Goal of the exercise:
Retype the data below exactly; skip every image.

─── Input for this task

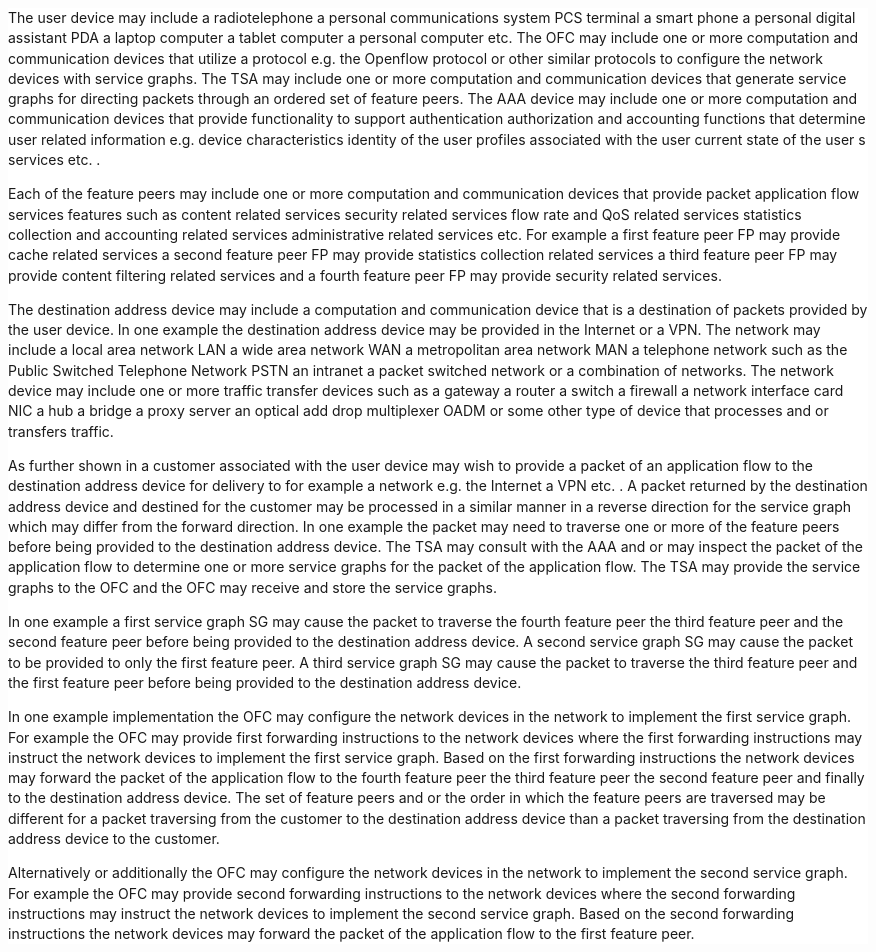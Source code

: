 The user device may include a radiotelephone a personal communications system PCS terminal a smart phone a personal digital assistant PDA a laptop computer a tablet computer a personal computer etc. The OFC may include one or more computation and communication devices that utilize a protocol e.g. the Openflow protocol or other similar protocols to configure the network devices with service graphs. The TSA may include one or more computation and communication devices that generate service graphs for directing packets through an ordered set of feature peers. The AAA device may include one or more computation and communication devices that provide functionality to support authentication authorization and accounting functions that determine user related information e.g. device characteristics identity of the user profiles associated with the user current state of the user s services etc. .

Each of the feature peers may include one or more computation and communication devices that provide packet application flow services features such as content related services security related services flow rate and QoS related services statistics collection and accounting related services administrative related services etc. For example a first feature peer FP may provide cache related services a second feature peer FP may provide statistics collection related services a third feature peer FP may provide content filtering related services and a fourth feature peer FP may provide security related services.

The destination address device may include a computation and communication device that is a destination of packets provided by the user device. In one example the destination address device may be provided in the Internet or a VPN. The network may include a local area network LAN a wide area network WAN a metropolitan area network MAN a telephone network such as the Public Switched Telephone Network PSTN an intranet a packet switched network or a combination of networks. The network device may include one or more traffic transfer devices such as a gateway a router a switch a firewall a network interface card NIC a hub a bridge a proxy server an optical add drop multiplexer OADM or some other type of device that processes and or transfers traffic.

As further shown in a customer associated with the user device may wish to provide a packet of an application flow to the destination address device for delivery to for example a network e.g. the Internet a VPN etc. . A packet returned by the destination address device and destined for the customer may be processed in a similar manner in a reverse direction for the service graph which may differ from the forward direction. In one example the packet may need to traverse one or more of the feature peers before being provided to the destination address device. The TSA may consult with the AAA and or may inspect the packet of the application flow to determine one or more service graphs for the packet of the application flow. The TSA may provide the service graphs to the OFC and the OFC may receive and store the service graphs.

In one example a first service graph SG may cause the packet to traverse the fourth feature peer the third feature peer and the second feature peer before being provided to the destination address device. A second service graph SG may cause the packet to be provided to only the first feature peer. A third service graph SG may cause the packet to traverse the third feature peer and the first feature peer before being provided to the destination address device.

In one example implementation the OFC may configure the network devices in the network to implement the first service graph. For example the OFC may provide first forwarding instructions to the network devices where the first forwarding instructions may instruct the network devices to implement the first service graph. Based on the first forwarding instructions the network devices may forward the packet of the application flow to the fourth feature peer the third feature peer the second feature peer and finally to the destination address device. The set of feature peers and or the order in which the feature peers are traversed may be different for a packet traversing from the customer to the destination address device than a packet traversing from the destination address device to the customer.

Alternatively or additionally the OFC may configure the network devices in the network to implement the second service graph. For example the OFC may provide second forwarding instructions to the network devices where the second forwarding instructions may instruct the network devices to implement the second service graph. Based on the second forwarding instructions the network devices may forward the packet of the application flow to the first feature peer.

──────

Task solution:
Source code

: The user device may include a radiotelephone a personal communications system PCS terminal a smart phone a personal digital assistant PDA a laptop computer a tablet computer a personal computer etc. The OFC may include one or more computation and communication devices that utilize a protocol e.g. the Openflow protocol or other similar protocols to configure the network devices with service graphs. The TSA may include one or more computation and communication devices that generate service graphs for directing packets through an ordered set of feature peers. The AAA device may include one or more computation and communication devices that provide functionality to support authentication authorization and accounting functions that determine user related information e.g. device characteristics identity of the user profiles associated with the user current state of the user s services etc. .

Each of the feature peers may include one or more computation and communication devices that provide packet application flow services features such as content related services security related services flow rate and QoS related services statistics collection and accounting related services administrative related services etc. For example a first feature peer FP may provide cache related services a second feature peer FP may provide statistics collection related services a third feature peer FP may provide content filtering related services and a fourth feature peer FP may provide security related services.

The destination address device may include a computation and communication device that is a destination of packets provided by the user device. In one example the destination address device may be provided in the Internet or a VPN. The network may include a local area network LAN a wide area network WAN a metropolitan area network MAN a telephone network such as the Public Switched Telephone Network PSTN an intranet a packet switched network or a combination of networks. The network device may include one or more traffic transfer devices such as a gateway a router a switch a firewall a network interface card NIC a hub a bridge a proxy server an optical add drop multiplexer OADM or some other type of device that processes and or transfers traffic.

As further shown in a customer associated with the user device may wish to provide a packet of an application flow to the destination address device for delivery to for example a network e.g. the Internet a VPN etc. . A packet returned by the destination address device and destined for the customer may be processed in a similar manner in a reverse direction for the service graph which may differ from the forward direction. In one example the packet may need to traverse one or more of the feature peers before being provided to the destination address device. The TSA may consult with the AAA and or may inspect the packet of the application flow to determine one or more service graphs for the packet of the application flow. The TSA may provide the service graphs to the OFC and the OFC may receive and store the service graphs.

In one example a first service graph SG may cause the packet to traverse the fourth feature peer the third feature peer and the second feature peer before being provided to the destination address device. A second service graph SG may cause the packet to be provided to only the first feature peer. A third service graph SG may cause the packet to traverse the third feature peer and the first feature peer before being provided to the destination address device.

In one example implementation the OFC may configure the network devices in the network to implement the first service graph. For example the OFC may provide first forwarding instructions to the network devices where the first forwarding instructions may instruct the network devices to implement the first service graph. Based on the first forwarding instructions the network devices may forward the packet of the application flow to the fourth feature peer the third feature peer the second feature peer and finally to the destination address device. The set of feature peers and or the order in which the feature peers are traversed may be different for a packet traversing from the customer to the destination address device than a packet traversing from the destination address device to the customer.

Alternatively or additionally the OFC may configure the network devices in the network to implement the second service graph. For example the OFC may provide second forwarding instructions to the network devices where the second forwarding instructions may instruct the network devices to implement the second service graph. Based on the second forwarding instructions the network devices may forward the packet of the application flow to the first feature peer.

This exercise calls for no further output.